JJA: Well, first of all I'd be trying to find out whether the wiretap stories are true, because that would be an indicator of the seriousness of the investigation. If the bureau wants to listen to somebody's telephone conversations, they need explicit permission from a special court, and for the court to approve a wiretap, or whatever the electronic equivalent is nowadays (you'd be amazed how low-tech life is around here, confound it!), the bureau has to provide reasonable grounds to believe a crime has been committed, or is about to be committed.

ML: So if there were such approval, it would give weight to the leaks?

JJA: Yes. Conversely, if there were no such approval, it would suggest that they don't have much of a case. I'd be interested in knowing specifically how many wiretaps were approved or rejected. For example, I'd be quite astonished if a court approved a wiretap of AIPAC — which, according to the stories, is the alleged intermediary of the "classified information" Franklin is supposed to have passed to the Israelis.
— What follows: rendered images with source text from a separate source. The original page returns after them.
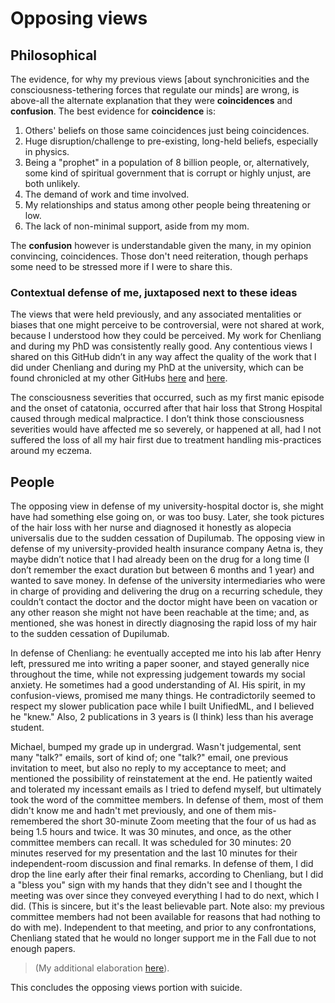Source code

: # Opposing views

## Philosophical

The evidence, for why my previous views [about synchronicities and the consciousness-tethering forces that regulate our minds] are wrong, is above-all the alternate explanation that they were **coincidences** and **confusion**. The best evidence for **coincidence** is:

1. Others' beliefs on those same coincidences just being coincidences.
2. Huge disruption/challenge to pre-existing, long-held beliefs, especially in physics.
3. Being a "prophet" in a population of 8 billion people, or, alternatively, some kind of spiritual government that is corrupt or highly unjust, are both unlikely.
4. The demand of work and time involved.
5. My relationships and status among other people being threatening or low.
6. The lack of non-minimal support, aside from my mom.

The **confusion** however is understandable given the many, in my opinion convincing, coincidences. Those don't need reiteration, though perhaps some need to be stressed more if I were to share this.

### Contextual defense of me, juxtaposed next to these ideas

The views that were held previously, and any associated mentalities or biases that one might perceive to be controversial, were not shared at work, because I understood how they could be perceived. My work for Chenliang and during my PhD was consistently really good. Any contentious views I shared on this GitHub didn’t in any way affect the quality of the work that I did under Chenliang and during my PhD at the university, which can be found chronicled at my other GitHubs [here](https://github.com/slerman12) and [here](https://github.com/agi-init).  

The consciousness severities that occurred, such as my first manic episode and the onset of catatonia, occurred after that hair loss that Strong Hospital caused through medical malpractice. I don’t think those consciousness severities would have affected me so severely, or happened at all, had I not suffered the loss of all my hair first due to treatment handling mis-practices around my eczema. 

## People

The opposing view in defense of my university-hospital doctor is, she might have had something else going on, or was too busy. Later, she took pictures of the hair loss with her nurse and diagnosed it honestly as alopecia universalis due to the sudden cessation of Dupilumab. The opposing view in defense of my university-provided health insurance company Aetna is, they maybe didn’t notice that I had already been on the drug for a long time (I don’t remember the exact duration but between 6 months and 1 year) and wanted to save money. In defense of the university intermediaries who were in charge of providing and delivering the drug on a recurring schedule, they couldn’t contact the doctor and the doctor might have been on vacation or any other reason she might not have been reachable at the time; and, as mentioned, she was honest in directly diagnosing the rapid loss of my hair to the sudden cessation of Dupilumab. 

In defense of Chenliang: he eventually accepted me into his lab after Henry left, pressured me into writing a paper sooner, and stayed generally nice throughout the time, while not expressing judgement towards my social anxiety. He sometimes had a good understanding of AI. His spirit, in my confusion-views, promised me many things. He contradictorily seemed to respect my slower publication pace while I built UnifiedML, and I believed he "knew." Also, 2 publications in 3 years is (I think) less than his average student.

Michael, bumped my grade up in undergrad. Wasn't judgemental, sent many "talk?" emails, sort of kind of; one "talk?" email, one previous invitation to meet, but also no reply to my acceptance to meet; and mentioned the possibility of reinstatement at the end. He patiently waited and tolerated my incessant emails as I tried to defend myself, but ultimately took the word of the committee members. In defense of them, most of them didn't know me and hadn't met previously, and one of them mis-remembered the short 30-minute Zoom meeting that the four of us had as being 1.5 hours and twice. It was 30 minutes, and once, as the other committee members can recall. It was scheduled for 30 minutes: 20 minutes reserved for my presentation and the last 10 minutes for their independent-room discussion and final remarks. In defense of them, I did drop the line early after their final remarks, according to Chenliang, but I did a "bless you" sign with my hands that they didn't see and I thought the meeting was over since they conveyed everything I had to do next, which I did. (This is sincere, but it's the least believable part. Note also: my previous committee members had not been available for reasons that had nothing to do with me). Independent to that meeting, and prior to any confrontations, Chenliang stated that he would no longer support me in the Fall due to not enough papers.

> (My additional elaboration [here](https://github.com/animal-tree/Writing-stuff/blob/main/Stuff42-GradsAlliance-draft.md)).

This concludes the opposing views portion with suicide.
ML: What's your gut reaction?

JJA: I can't really tell, because the "story" doesn't make any sense. What do we know about Franklin? The main fact is that he's an intelligence professional. He spent his career in the DIA. Like everyone else who handles classified material, he knows the rule by heart: You cannot disclose such information to "unauthorized persons." So if a professional decides to do that, he's always going to do it very carefully. You've read enough spy novels to know the methods: dead drops, secret writing, codes, the whole nine yards.

ML: Yeah, John le Carre.

JJA: Oh for heaven's sake! That hack.

ML: Sorry, sorry. But the "stories" say that Franklin walked into a restaurant where one or two guys from AIPAC were having lunch or coffee or something with some Israeli, and dumped the documents on the table.

JJA: Not good spycraft, is it? More like Laurel and Hardy.

ML: Yeah. Reminds me of the old Neapolitan joke, where Mr. Smith goes to Naples, takes an apartment, lives quietly for ten years, and then one day a new face shows up at the front door and asks the concierge whether a Mr. Smith lives there. "Oh, Smith the spy? Yes, second floor, first door on the left."

JJA: Worse even. Because, to use your metaphor, Franklin would have a big sign over the door saying "Franklin the Israeli agent."

ML: But countries, even friendly countries, certainly spy on one another, so theoretically there might be friendly espionage operations in Washington.

JJA: There are certainly espionage operations here, from all our friends and enemies. But Israel is one of the countries least likely to recruit agents in the American government.

ML: Because of Pollard, right?

JJA: You bet. That damn near wrecked the relationship, and they don't want a repeat. And I keep coming back to the professionalism question. If someone in the U.S. government were passing secrets to Israel, I just can't imagine that it would take place in a restaurant, or that AIPAC — which knows it has endless enemies in the counterintelligence community — would do such a thing.

ML: So what do you think an AIPAC guy would do if somebody walked up to him in a restaurant and said "Here, I've got some interesting documents for you about American policy debates on Iran."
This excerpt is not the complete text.